The number of states that mandate principal evaluations has jumped in recent years, driven by rules tying federal education aid to such policies. But many are still grappling with the best ways to measure principal effectiveness and the extent to which student performance should be included in evaluating principals.
Since 2010, at least 36 states have adopted laws requiring principals to undergo regular assessments and increasing the rigor of those reviews, according to the National Conference of State Legislatures.
The changes reflect a shift from largely pro forma evaluations to complicated matrices that seek to tie principals’ effectiveness, in part, to student academic growth. The policies typically require that a percentage of a principal’s evaluation include student performance or growth. The amount ranges, for example, from 20 percent in Delaware to 50 percent of the overall score in states such as Georgia and Ohio.
But according to new, yet-to-be-published research, the growth of principal-evaluation policies has not been matched with corresponding study of their implementation, reliability, and effectiveness.

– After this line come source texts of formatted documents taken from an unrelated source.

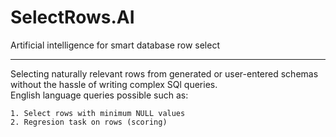 # SelectRows.AI
Artificial intelligence for smart database row select

<hr>

Selecting naturally relevant rows from generated or user-entered schemas without the hassle of writing complex SQl queries.  
English language queries possible such as: 

    1. Select rows with minimum NULL values
    2. Regresion task on rows (scoring)

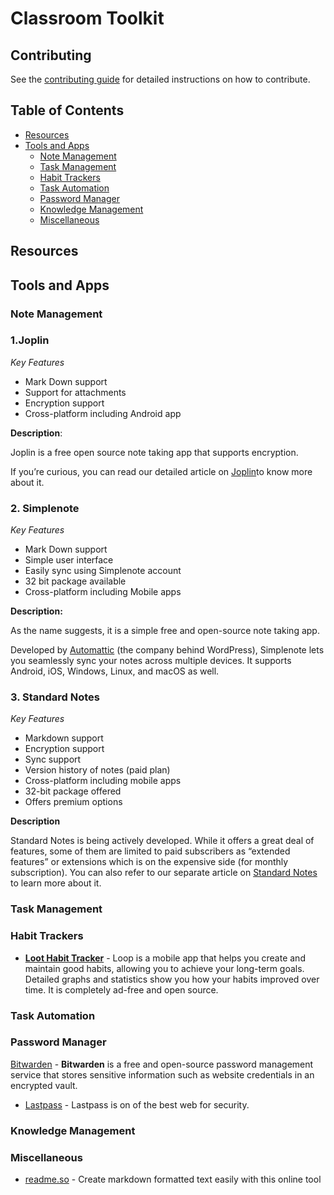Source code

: # Classroom Toolkit

## Contributing

See the [contributing guide](CONTRIBUTING.md) for detailed instructions on how to contribute.

## Table of Contents

- [Resources](#resources)
- [Tools and Apps](#tools-and-apps)
  - [Note Management](#note-management)
  - [Task Management](#task-management)
  - [Habit Trackers](#habit-trackers)
  - [Task Automation](#task-automation)
  - [Password Manager](#password-manager)
  - [Knowledge Management](#knowledge-management)
  - [Miscellaneous](#miscellaneous)

## Resources



## Tools and Apps

### Note Management

### 1.**Joplin**

 _Key Features_

* Mark Down support
* Support for attachments
* Encryption support
* Cross-platform including Android app

**Description**:

Joplin is a free open source note taking app that supports encryption.

If you’re curious, you can read our detailed article on [Joplin](https://itsfoss.com/joplin/)to know more about it. 


### 2. **Simplenote**


_Key Features_
 
* Mark Down support
* Simple user interface
* Easily sync using Simplenote account
* 32 bit package available
* Cross-platform including Mobile apps

**Description:**

As the name suggests, it is a simple free and open-source note taking app.

Developed by [Automattic](https://automattic.com/) (the company behind WordPress), Simplenote lets you seamlessly sync your notes across multiple devices. It supports Android, iOS, Windows, Linux, and macOS as well.





### 3. **Standard Notes**


_Key Features_

* Markdown support
* Encryption support
* Sync support
* Version history of notes (paid plan)
* Cross-platform including mobile apps
* 32-bit package offered
* Offers premium options


**Description**

Standard Notes is being actively developed. While it offers a great deal of features, some of them are limited to paid subscribers as “extended features” or extensions which is on the expensive side (for monthly subscription). You can also refer to our separate article on [Standard Notes](https://itsfoss.com/standard-notes/) to learn more about it.










###

### Task Management

### Habit Trackers

- __[Loot Habit Tracker](https://loophabits.org/)__ - Loop is a mobile app that helps you create and maintain good habits, allowing you to achieve your long-term goals. Detailed graphs and statistics show you how your habits improved over time. It is completely ad-free and open source.

### Task Automation

### Password Manager

[Bitwarden](https://bitwarden.com/) - **Bitwarden** is a free and open-source password management service that stores sensitive information such as website credentials in an encrypted vault.

- [Lastpass](https://www.lastpass.com/) - Lastpass is on of the best web for security.

### Knowledge Management

### Miscellaneous

- [readme.so](https://readme.so/editor) - Create markdown formatted text easily with this online tool
 
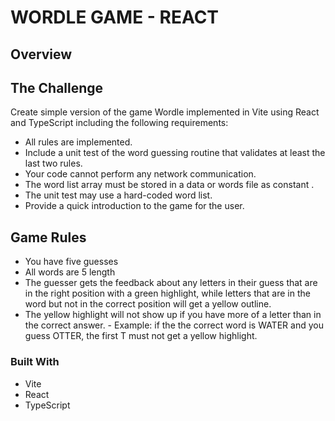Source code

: # WORDLE GAME - REACT

## Overview

## The Challenge

Create simple version of the game Wordle implemented in Vite using React and TypeScript including the following requirements:

- All rules are implemented.
- Include a unit test of the word guessing routine that validates at least the last two
  rules.
- Your code cannot perform any network communication.
- The word list array must be stored in a data or words file as constant .
- The unit test may use a hard-coded word list.
- Provide a quick introduction to the game for the user.

## Game Rules

- You have five guesses
- All words are 5 length
- The guesser gets the feedback about any letters in their guess that are in the right
  position with a green highlight, while letters that are in the word but not in the
  correct position will get a yellow outline.
- The yellow highlight will not show up if you have more of a letter than in the correct
  answer. - Example: if the the correct word is WATER and you guess OTTER, the first T
  must not get a yellow highlight.

### Built With

- Vite
- React
- TypeScript
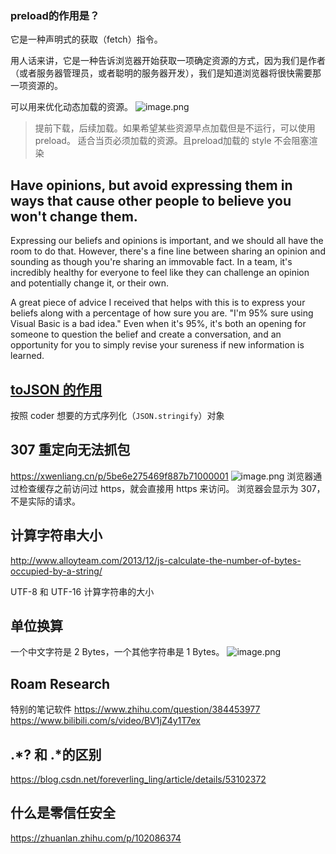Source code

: ### <link> preload的作用是？
<link rel="preload"> 它是一种声明式的获取（fetch）指令。

用人话来讲，它是一种告诉浏览器开始获取一项确定资源的方式，因为我们是作者（或者服务器管理员，或者聪明的服务器开发），我们是知道浏览器将很快需要那一项资源的。

可以用来优化动态加载的资源。
![image.png](http://images.scar.site/WEBRESOURCE5f23302c8e87ca1dbd804e6109c23715.png)

> 提前下载，后续加载。如果希望某些资源早点加载但是不运行，可以使用 preload。
适合当页必须加载的资源。且preload加载的 style 不会阻塞渲染


## Have opinions, but avoid expressing them in ways that cause other people to believe you won't change them.
Expressing our beliefs and opinions is important, and we should all have the room to do that. However, there's a fine line between sharing an opinion and sounding as though you're sharing an immovable fact. In a team, it's incredibly healthy for everyone to feel like they can challenge an opinion and potentially change it, or their own.

A great piece of advice I received that helps with this is to express your beliefs along with a percentage of how sure you are. "I'm 95% sure using Visual Basic is a bad idea." Even when it's 95%, it's both an opening for someone to question the belief and create a conversation, and an opportunity for you to simply revise your sureness if new information is learned.

## [toJSON 的作用](http://thecodebarbarian.com/what-is-the-tojson-function-in-javascript.html)
按照 coder 想要的方式序列化（`JSON.stringify`）对象

## 307 重定向无法抓包
https://xwenliang.cn/p/5be6e275469f887b71000001
![image.png](http://images.scar.site/WEBRESOURCE76ecaa5bf77d3ae1b1f85fc809639cd9.png)
浏览器通过检查缓存之前访问过 https，就会直接用 https 来访问。
浏览器会显示为 307，不是实际的请求。

## 计算字符串大小
http://www.alloyteam.com/2013/12/js-calculate-the-number-of-bytes-occupied-by-a-string/

UTF-8 和 UTF-16 计算字符串的大小

## 单位换算
一个中文字符是 2 Bytes，一个其他字符串是 1 Bytes。
![image.png](http://images.scar.site/WEBRESOURCE80ac52a87ec407d5c2d77fac8c81d9c3.png)

## Roam Research
特别的笔记软件
https://www.zhihu.com/question/384453977
https://www.bilibili.com/s/video/BV1jZ4y1T7ex

## .*? 和 .*的区别
https://blog.csdn.net/foreverling_ling/article/details/53102372

## 什么是零信任安全
https://zhuanlan.zhihu.com/p/102086374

Most of the attention and studies are geared toward similar systems for teachers.
Ellen Goldring, a department chairwoman at Peabody College of Education and Human Development at Vanderbilt University in Nashville, Tenn., did her own review of principal-evaluation legislation passed between 2009 and 2013. She said there was limited information about how the policies are used; a lack of clarity on the consequences for principals and how feedback is to be presented; and a lack of alignment with principals’ evolving roles, in talent management, data analytics, and building-level autonomy.
“Principal evaluation is ... the stepchild of teacher evaluation,” Ms. Goldring said, drawing a contrast to the huge body of research on teacher quality, including the influential Measures of Effective Teaching, or MET, project funded by the Bill & Melinda Gates Foundation.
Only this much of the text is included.